When I first watched Richard Linklater’s Dazed and Confused I was fresh out of school and I missed it. Frightened of the world I now had to face alone and longing for the structure of full-time education and the friends I got to see every day, I consumed as many High School and Teen films as I could get my hands on. I remember feeling a tantalising vicarious thrill as I watched this diverse range of types wandering the school corridors and partying in the woods. When the opportunity arose to review Criterion’s new edition of Dazed and Confused I jumped at the chance but as I awaited its arrival I wondered whether I would love it as much as I used to. After all, a lot has happened since my early 2000s wilderness years: I got married, I became a Dad, I began to feel happier and more settled. And suddenly the idea of reliving my school days or getting off my face at a party (I also gave up alcohol in that interim period) no longer appealed to me. In fact, the whole idea felt slightly hellish to me now. Fortunately, from this distant standpoint, I feel like I now understand the film better than I ever did. Dazed and Confused is definitely a blast to watch but few of the characters are actually having a blast in their everyday lives. Nights like the one it depicts are brief islands in a sea of confusion and even these interludes are riddled with neuroses and moments of painful self-discovery. Despite its sunny exterior and killer soundtrack, it isn’t a mere exercise in nostalgia but an exploration of the struggles growing up presents to various groups and how every generation thinks that their own time sucks while it’s actually happening.

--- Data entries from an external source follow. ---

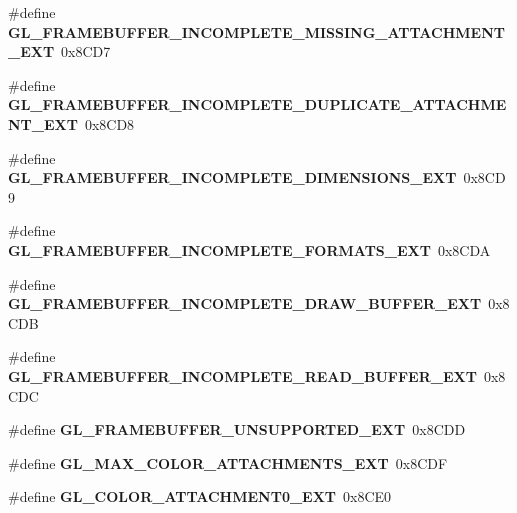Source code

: \begin{DoxyCompactItemize}
\item 
\#define {\bfseries G\+L\+\_\+\+F\+R\+A\+M\+E\+B\+U\+F\+F\+E\+R\+\_\+\+I\+N\+C\+O\+M\+P\+L\+E\+T\+E\+\_\+\+M\+I\+S\+S\+I\+N\+G\+\_\+\+A\+T\+T\+A\+C\+H\+M\+E\+N\+T\+\_\+\+E\+X\+T}~0x8\+C\+D7\label{_s_d_l__opengl_8h_a9da899ca15cb6f3b95a56e015498eb65}

\item 
\#define {\bfseries G\+L\+\_\+\+F\+R\+A\+M\+E\+B\+U\+F\+F\+E\+R\+\_\+\+I\+N\+C\+O\+M\+P\+L\+E\+T\+E\+\_\+\+D\+U\+P\+L\+I\+C\+A\+T\+E\+\_\+\+A\+T\+T\+A\+C\+H\+M\+E\+N\+T\+\_\+\+E\+X\+T}~0x8\+C\+D8\label{_s_d_l__opengl_8h_a4495f7dce20c9643acaf77044a827530}

\item 
\#define {\bfseries G\+L\+\_\+\+F\+R\+A\+M\+E\+B\+U\+F\+F\+E\+R\+\_\+\+I\+N\+C\+O\+M\+P\+L\+E\+T\+E\+\_\+\+D\+I\+M\+E\+N\+S\+I\+O\+N\+S\+\_\+\+E\+X\+T}~0x8\+C\+D9\label{_s_d_l__opengl_8h_a40dd75292fef8732b397a1bf4241631c}

\item 
\#define {\bfseries G\+L\+\_\+\+F\+R\+A\+M\+E\+B\+U\+F\+F\+E\+R\+\_\+\+I\+N\+C\+O\+M\+P\+L\+E\+T\+E\+\_\+\+F\+O\+R\+M\+A\+T\+S\+\_\+\+E\+X\+T}~0x8\+C\+D\+A\label{_s_d_l__opengl_8h_aef8caac76934dfb6688f086595be9d18}

\item 
\#define {\bfseries G\+L\+\_\+\+F\+R\+A\+M\+E\+B\+U\+F\+F\+E\+R\+\_\+\+I\+N\+C\+O\+M\+P\+L\+E\+T\+E\+\_\+\+D\+R\+A\+W\+\_\+\+B\+U\+F\+F\+E\+R\+\_\+\+E\+X\+T}~0x8\+C\+D\+B\label{_s_d_l__opengl_8h_a5b20e3d2e251ddc8a57536e5c90436ff}

\item 
\#define {\bfseries G\+L\+\_\+\+F\+R\+A\+M\+E\+B\+U\+F\+F\+E\+R\+\_\+\+I\+N\+C\+O\+M\+P\+L\+E\+T\+E\+\_\+\+R\+E\+A\+D\+\_\+\+B\+U\+F\+F\+E\+R\+\_\+\+E\+X\+T}~0x8\+C\+D\+C\label{_s_d_l__opengl_8h_a4eeea1011dd39c7962ccc429aed24d26}

\item 
\#define {\bfseries G\+L\+\_\+\+F\+R\+A\+M\+E\+B\+U\+F\+F\+E\+R\+\_\+\+U\+N\+S\+U\+P\+P\+O\+R\+T\+E\+D\+\_\+\+E\+X\+T}~0x8\+C\+D\+D\label{_s_d_l__opengl_8h_a2b67225cbc7d7c72deb5e8e5c19c81f0}

\item 
\#define {\bfseries G\+L\+\_\+\+M\+A\+X\+\_\+\+C\+O\+L\+O\+R\+\_\+\+A\+T\+T\+A\+C\+H\+M\+E\+N\+T\+S\+\_\+\+E\+X\+T}~0x8\+C\+D\+F\label{_s_d_l__opengl_8h_aa4c6dc169b490cfa81f19423ca65a1f5}

\item 
\#define {\bfseries G\+L\+\_\+\+C\+O\+L\+O\+R\+\_\+\+A\+T\+T\+A\+C\+H\+M\+E\+N\+T0\+\_\+\+E\+X\+T}~0x8\+C\+E0\label{_s_d_l__opengl_8h_a4ff278d72e0f56e9a713ef0dc40b744c}


\end{DoxyCompactItemize}
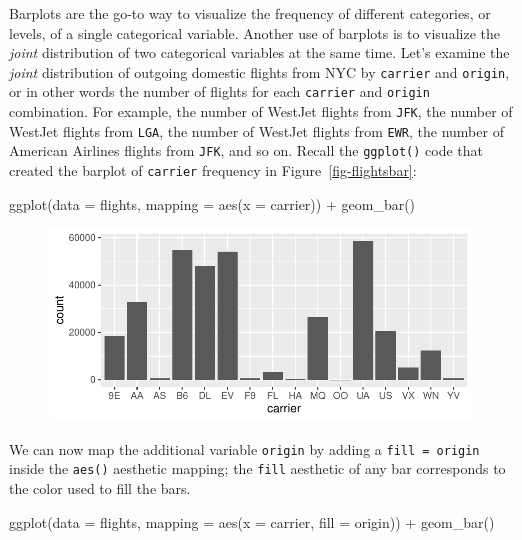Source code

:\documentclass[
  letterpaper,
  DIV=11,
  numbers=noendperiod]{scrreprt}
\newenvironment{Shaded}{\begin{snugshade}}{\end{snugshade}}
\newcommand{\AttributeTok}[1]{\textcolor[rgb]{0.40,0.45,0.13}{#1}}
\newcommand{\FunctionTok}[1]{\textcolor[rgb]{0.28,0.35,0.67}{#1}}
\newcommand{\NormalTok}[1]{\textcolor[rgb]{0.00,0.23,0.31}{#1}}
\newcommand{\SpecialCharTok}[1]{\textcolor[rgb]{0.37,0.37,0.37}{#1}}
\theoremstyle{definition}
\theoremstyle{remark}
\begin{document}
Barplots are the go-to way to visualize the frequency of different
categories, or levels, of a single categorical variable. Another use of
barplots is to visualize the \emph{joint} distribution of two
categorical variables at the same time. Let's examine the \emph{joint}
distribution of outgoing domestic flights from NYC by \texttt{carrier}
and \texttt{origin}, or in other words the number of flights for each
\texttt{carrier} and \texttt{origin} combination. For example, the
number of WestJet flights from \texttt{JFK}, the number of WestJet
flights from \texttt{LGA}, the number of WestJet flights from
\texttt{EWR}, the number of American Airlines flights from \texttt{JFK},
and so on. Recall the \texttt{ggplot()} code that created the barplot of
\texttt{carrier} frequency in Figure~\ref{fig-flightsbar}:

\begin{Shaded}
\begin{Highlighting}[]
\FunctionTok{ggplot}\NormalTok{(}\AttributeTok{data =}\NormalTok{ flights, }\AttributeTok{mapping =} \FunctionTok{aes}\NormalTok{(}\AttributeTok{x =}\NormalTok{ carrier)) }\SpecialCharTok{+}
  \FunctionTok{geom\_bar}\NormalTok{()}
\end{Highlighting}
\end{Shaded}

\begin{figure}[H]

{\centering \includegraphics{02-visualization_files/figure-pdf/unnamed-chunk-43-1.pdf}

}

\end{figure}

We can now map the additional variable \texttt{origin} by adding a
\texttt{fill\ =\ origin} inside the \texttt{aes()} aesthetic mapping;
the \texttt{fill} aesthetic of any bar corresponds to the color used to
fill the bars.

\begin{Shaded}
\begin{Highlighting}[]
\FunctionTok{ggplot}\NormalTok{(}\AttributeTok{data =}\NormalTok{ flights, }\AttributeTok{mapping =} \FunctionTok{aes}\NormalTok{(}\AttributeTok{x =}\NormalTok{ carrier, }\AttributeTok{fill =}\NormalTok{ origin)) }\SpecialCharTok{+}
  \FunctionTok{geom\_bar}\NormalTok{()}
\end{Highlighting}
\end{Shaded}
\end{document}
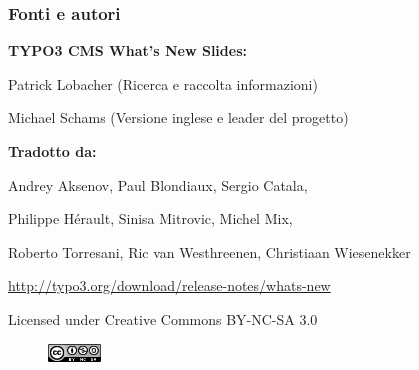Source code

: \begin{frame}[fragile]
	\frametitle{Fonti e autori}

	\centerline{\textbf{TYPO3 CMS What's New Slides:}}
	\centerline{Patrick Lobacher (Ricerca e raccolta informazioni)}
	\centerline{Michael Schams (Versione inglese e leader del progetto)}

	\begin{center}
		\centerline{\textbf{Tradotto da:}}
		\centerline{Andrey Aksenov, Paul Blondiaux, Sergio Catala,}
		\centerline{Philippe Hérault, Sinisa Mitrovic, Michel Mix,}
		\centerline{Roberto Torresani, Ric van Westhreenen, Christiaan Wiesenekker}
	\end{center}

	\smaller\begin{center}\url{http://typo3.org/download/release-notes/whats-new}\end{center}\normalsize

	\smaller\begin{center}Licensed under Creative Commons BY-NC-SA 3.0\end{center}\normalsize
	\begin{figure}\vspace*{-0.2cm}
		\includegraphics[width=1.4cm]{Images/SourcesAndAuthors/CreativeCommons-BY-NC-SA.png}
	\end{figure}

\end{frame}


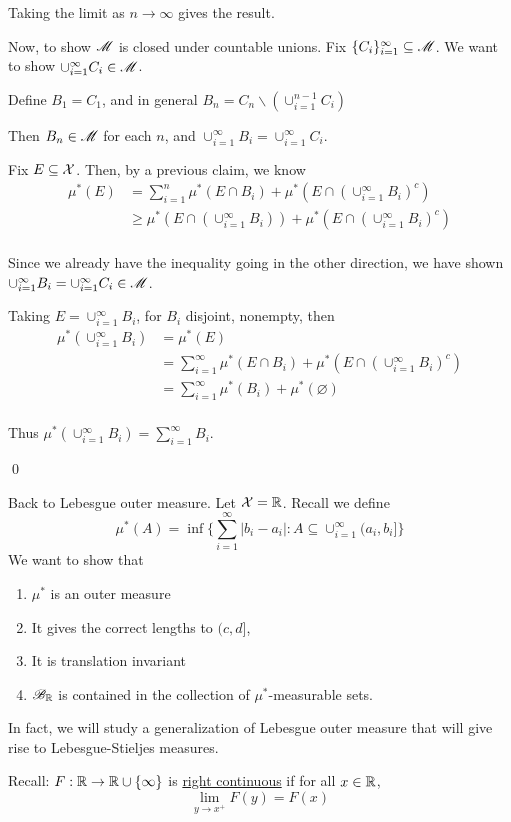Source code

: \documentclass[x11names,reqno,14pt]{extarticle}
\newcommand*{\oo}{\infty}
\newcommand{\seq}[1]{_{#1 = 1}^\oo}
\begin{document}
Taking the limit as $n\to\oo$ gives the result. 

Now, to show $\mathscr{M}$ is closed under countable unions. Fix $\{C_i\}\seq{i}\subseteq\ms{M}$. We want to show $\cup\seq{i}C_i\in\ms{M}$. 

Define $B_1 = C_1$, and in general $B_n = C_n \backslash (\cup_{i=1}^{n - 1}C_i)$

Then $B_n \in \mathscr{M}$ for each $n$, and $\cup\seq{i}B_i = \cup\seq{i}C_i$. 

Fix $E\subseteq \mathcal{X}$. Then, by a previous claim, we know 
\begin{align*}
\mu^*(E) & = \sum_{i=1}^n\mu^*(E\cap B_i) + \mu^*(E\cap(\cup\seq{i}B_i)^c) \\
			& \geq \mu^*(E\cap(\cup\seq{i}B_i)) + \mu^*(E\cap(\cup\seq{i}B_i)^c) \\
\end{align*}

Since we already have the inequality going in the other direction, we have shown $\cup\seq{i}B_i=\cup\seq{i}C_i \in \ms{M}$. 

Taking $E = \cup\seq{i}B_i$, for $B_i$ disjoint, nonempty, then 
\begin{align*}
\mu^*(\cup\seq{i}B_i) & = \mu^*(E) \\
							  & = \sum\seq{i}\mu^*(E\cap B_i) + \mu^*(E\cap(\cup\seq{i}B_i)^c) \\
							  & = \sum\seq{i}\mu^*(B_i) + \mu^*(\varnothing) \\
\end{align*}

Thus $\mu^*(\cup\seq{i}B_i) = \sum\seq{i}B_i$. 

\qed

Back to Lebesgue outer measure. Let $\mathcal{X} = \mathbb{R}$. Recall we define 
\[
\mu^*(A) = \inf\{\sum\seq{i}|b_i-a_i|:A\subseteq\cup\seq{i}(a_i, b_i]\}
\]
We want to show that
\begin{enumerate}
\item $\mu^*$ is an outer measure
\item It gives the correct lengths to $(c, d]$, 
\item It is translation invariant
\item $\mathscr{B}_{\mathbb{R}}$ is contained in the collection of $\mu^*$-measurable sets. 
\end{enumerate}

In fact, we will study a generalization of Lebesgue outer measure that will give rise to Lebesgue-Stieljes measures. 

Recall: $F:\R\to\R\cup\{\oo\}$ is \underline{right continuous} if for all $x \in \mathbb{R}$, 
\[
\lim_{y\to x^+}F(y) = F(x)
\]
\end{document}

Dazed and Confused was pitched as a 1970s equivalent of George Lucas’s tribute to early 60s Rock ‘n’ Roll culture American Graffiti and this idea coupled with the cult success of Linklater’s earlier independent film Slacker helped secure some studio backing from Universal. The blend of indie and studio sensibilities made the production a bumpier ride than Slacker had been but Linklater was able to recruit many members of his Slacker crew which helped maintain that punky spirit that distinguishes Dazed and Confused from glossier Hollywood fare. Linklater also wanted to work with a cast of unknowns, which gave the film a heightened sense of realism. In retrospect, it’s interesting to spot the cast members who broke out as stars (Ben Affleck, Matthew McConaughey, Parker Posey) as well as those who became recognisable indie names or supporting players, like Joey Lauren Adams, Rory Cochrane and Adam Goldberg. The cast are all memorable in their roles, with Jason London’s Pink providing a solidly normal central focus around which the weirdos can orbit: Cochrane’s perma-stoned philosopher, Affleck’s rage-filled jerk, Posey’s sneery mean girl. McConaughey’s sleazy older guy who still hangs around the teens became the breakout performance, with Linklater adding new material in order to use him more, but for me the standouts are Goldberg, Anthony Rapp and Marissa Ribisi as a group of nerds sampling the party lifestyle, Sasha Jenson as an obnoxious macho class clown and Wiley Wiggins as the freshman who begins the film desperately trying to evade a violent ritual and ends it having had the best night of his life hanging out with the older kids.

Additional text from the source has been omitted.